Detectives yesterday smashed a smuggling ring thought to have brought hundreds of illegal immigrants into the UK from the Indian sub-continent.

Five of the Indian gang, who all had British nationality, were arrested in police raids on eight addresses in Birmingham, London and Bedford yesterday morning.

A sixth man, suspected of being an illegal immigrant, was also held.

The police carried out raids in Handsworth, Handsworth Wood and Ladywood in Birmingham at the end of an eight-month long probe by the National Crime Squad's Immigration Crime Team.

Those smuggled in by the gang are thought to have paid around pounds 8,000 for their passage in what police described as a highly sophisticated scam.

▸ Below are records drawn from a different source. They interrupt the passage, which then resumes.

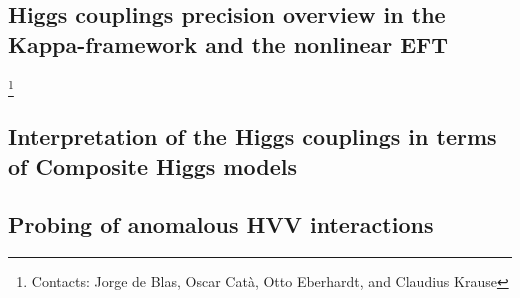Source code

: \documentclass[../report.tex]{subfiles}
\providecommand{\main}{..}
\begin{document}
%
 
\subsection{Higgs couplings precision overview in the Kappa-framework and the nonlinear EFT}\label{sec2:theo_kappa_EFT}
\footnote{Contacts: Jorge de Blas, Oscar Cat\`a, Otto Eberhardt, and Claudius Krause} 


%

\subsection{Interpretation of the Higgs couplings in terms of Composite Higgs models}


\subsection[Probing of anomalous HVV interactions]{Probing of anomalous HVV interactions}
\label{sec2:anomalous_HVV}



\clearpage

\end{document}
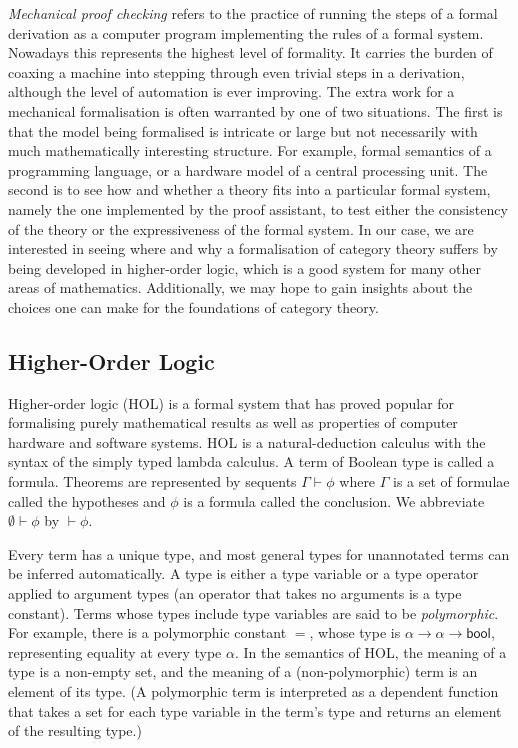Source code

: \documentclass[twoside,titlepage,11pt]{article}
\begin{document}
\emph{Mechanical proof checking} refers to the practice of running the steps of a formal derivation as a computer program implementing the rules of a formal system.
Nowadays this represents the highest level of formality.
It carries the burden of coaxing a machine into stepping through even trivial steps in a derivation, although the level of automation is ever improving.
The extra work for a mechanical formalisation is often warranted by one of two situations.
The first is that the model being formalised is intricate or large but not necessarily with much mathematically interesting structure.
For example, formal semantics of a programming language, or a hardware model of a central processing unit.
The second is to see how and whether a theory fits into a particular formal system, namely the one implemented by the proof assistant, to test either the consistency of the theory or the expressiveness of the formal system.
In our case, we are interested in seeing where and why a formalisation of category theory suffers by being developed in higher-order logic, which is a good system for many other areas of mathematics.
Additionally, we may hope to gain insights about the choices one can make for the foundations of category theory.%
\subsection{Higher-Order Logic}%
\newcommand{\bool}{\ensuremath{\mathsf{bool}}}
Higher-order logic (HOL) is a formal system that has proved popular for formalising purely mathematical results as well as properties of computer hardware and software systems.
HOL is a natural-deduction calculus with the syntax of the simply typed lambda calculus.
A term of Boolean type is called a formula.
Theorems are represented by sequents $\Gamma\vdash \phi$ where $\Gamma$ is a set of formulae called the hypotheses and $\phi$ is a formula called the conclusion.
We abbreviate $\emptyset\vdash\phi$ by $\vdash\phi$.%


Every term has a unique type, and most general types for unannotated terms can be inferred automatically.
A type is either a type variable or a type operator applied to argument types (an operator that takes no arguments is a type constant).
Terms whose types include type variables are said to be \emph{polymorphic}.
For example, there is a polymorphic constant $=$, whose type is $\alpha\to\alpha\to\bool$, representing equality at every type $\alpha$.
In the semantics of HOL, the meaning of a type is a non-empty set, and the meaning of a (non-polymorphic) term is an element of its type.
(A polymorphic term is interpreted as a dependent function that takes a set for each type variable in the term's type and returns an element of the resulting type.)
\end{document}
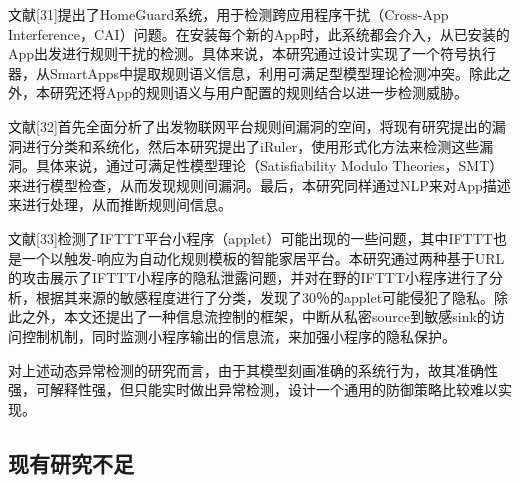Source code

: 文献[31]提出了HomeGuard系统，用于检测跨应用程序干扰（Cross-App Interference，CAI）问题。在安装每个新的App时，此系统都会介入，从已安装的App出发进行规则干扰的检测。具体来说，本研究通过设计实现了一个符号执行器，从SmartApps中提取规则语义信息，利用可满足型模型理论检测冲突。除此之外，本研究还将App的规则语义与用户配置的规则结合以进一步检测威胁。

文献[32]首先全面分析了出发物联网平台规则间漏洞的空间，将现有研究提出的漏洞进行分类和系统化，然后本研究提出了iRuler，使用形式化方法来检测这些漏洞。具体来说，通过可满足性模型理论（Satisfiability Modulo Theories，SMT）来进行模型检查，从而发现规则间漏洞。最后，本研究同样通过NLP来对App描述来进行处理，从而推断规则间信息。

文献[33]检测了IFTTT平台小程序（applet）可能出现的一些问题，其中IFTTT也是一个以触发-响应为自动化规则模板的智能家居平台。本研究通过两种基于URL的攻击展示了IFTTT小程序的隐私泄露问题，并对在野的IFTTT小程序进行了分析，根据其来源的敏感程度进行了分类，发现了30％的applet可能侵犯了隐私。除此之外，本文还提出了一种信息流控制的框架，中断从私密source到敏感sink的访问控制机制，同时监测小程序输出的信息流，来加强小程序的隐私保护。

对上述动态异常检测的研究而言，由于其模型刻画准确的系统行为，故其准确性强，可解释性强，但只能实时做出异常检测，设计一个通用的防御策略比较难以实现。

\subsection{现有研究不足}

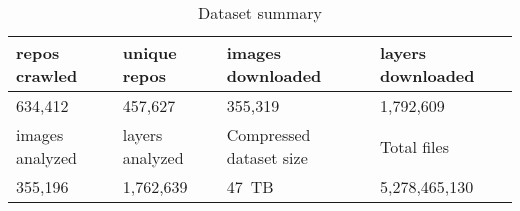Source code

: 
\begin{table}
	\scriptsize
	\caption{Dataset summary} \label{tab-dataset-summary}
	\begin{tabular}{|p{}|p{}|p{}|p{}|}%
		\hline
		repos crawled & unique repos & images downloaded  & layers downloaded \\
		\hline
		634,412             & 457,627             & 355,319                 & 1,792,609  \\
		\hline
		images analyzed & layers analyzed & Compressed dataset size  &  Total files \\
		\hline
		355,196               & 1,762,639             & 47~TB           & 5,278,465,130  \\
		\hline
	\end{tabular}
\end{table}

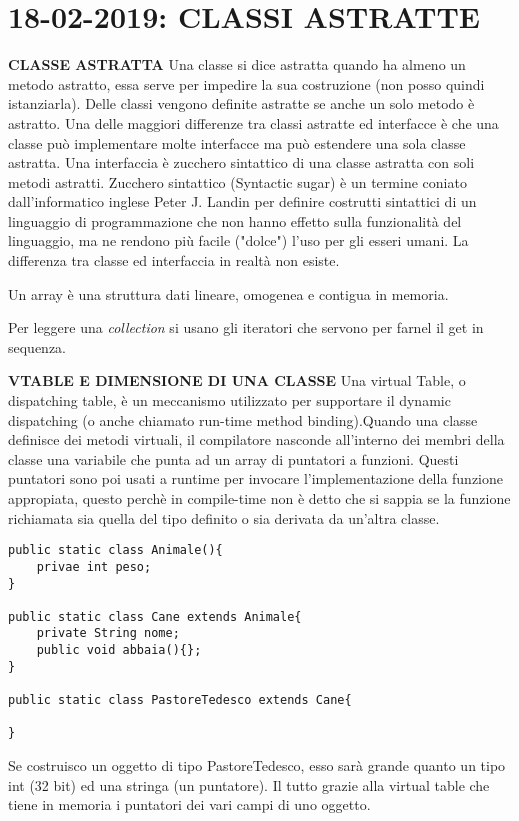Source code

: 
\newpage
\section{18-02-2019: CLASSI ASTRATTE}
\textbf{CLASSE ASTRATTA} \newline
Una classe si dice astratta quando ha almeno un metodo astratto, essa serve per impedire la sua costruzione (non posso quindi istanziarla). Delle classi vengono definite astratte se anche un solo metodo è astratto. Una delle maggiori differenze tra classi astratte ed interfacce è che una classe può implementare molte interfacce ma può estendere una sola classe astratta. Una interfaccia è zucchero sintattico di una classe astratta con soli metodi astratti. Zucchero sintattico (Syntactic sugar) è un termine coniato dall'informatico inglese Peter J. Landin per definire costrutti sintattici di un linguaggio di programmazione che non hanno effetto sulla funzionalità del linguaggio, ma ne rendono più facile ("dolce") l'uso per gli esseri umani. La differenza tra classe ed interfaccia in realtà non esiste.

\noindent Un array è una struttura dati lineare, omogenea e contigua in memoria.

\noindent Per leggere una \textit{collection} si usano gli iteratori che servono per farnel il get in sequenza.

\noindent \textbf{VTABLE E DIMENSIONE DI UNA CLASSE} \newline
Una virtual Table, o dispatching table, è un meccanismo utilizzato per supportare il dynamic dispatching (o anche chiamato run-time method binding).Quando una classe definisce dei metodi virtuali, il compilatore nasconde all'interno dei membri della classe una variabile che punta ad un array di puntatori a funzioni. Questi puntatori sono poi usati a runtime per invocare l'implementazione della funzione appropiata, questo perchè in compile-time non è detto che si sappia se la funzione richiamata sia quella del tipo definito o sia derivata da un'altra classe.

\begin{lstlisting}[basicstyle=\small,]
public static class Animale(){
	privae int peso;
}

public static class Cane extends Animale{
	private String nome;
	public void abbaia(){};
}

public static class PastoreTedesco extends Cane{

}
\end{lstlisting}
Se costruisco un oggetto di tipo PastoreTedesco, esso sarà grande quanto un tipo int (32 bit) ed una stringa (un puntatore).
Il tutto grazie alla virtual table che tiene in memoria i puntatori dei vari campi di uno oggetto.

The money was for fraudulently obtained passports and supporting documents, including stamps and entry and exist visas. When the illegal immigrants arrived in the UK they were able to show immigration officials that they were on the return leg of a holiday to the Indian sub-continent. A police source said: 'In some instances it is believed genuine passports have been bought from UK citizens and then doctored to fit the profile of the illegal immigrant.

'We also believe this gang may have a stockpile of passports which they alter on demand.

'This is an extremely significant breakthrough - this gang was well established.'

Detectives believe the gang's activities stretched across four continents.

They first became aware of the gang earlier this year but do not know how long the scam had been operating.

Detective Inspector Frank Francis, of the National Crime Squad's Immigration Crime Team, which carried out the operation, said: 'This is a very complex investigation and we are pleased with the outcome.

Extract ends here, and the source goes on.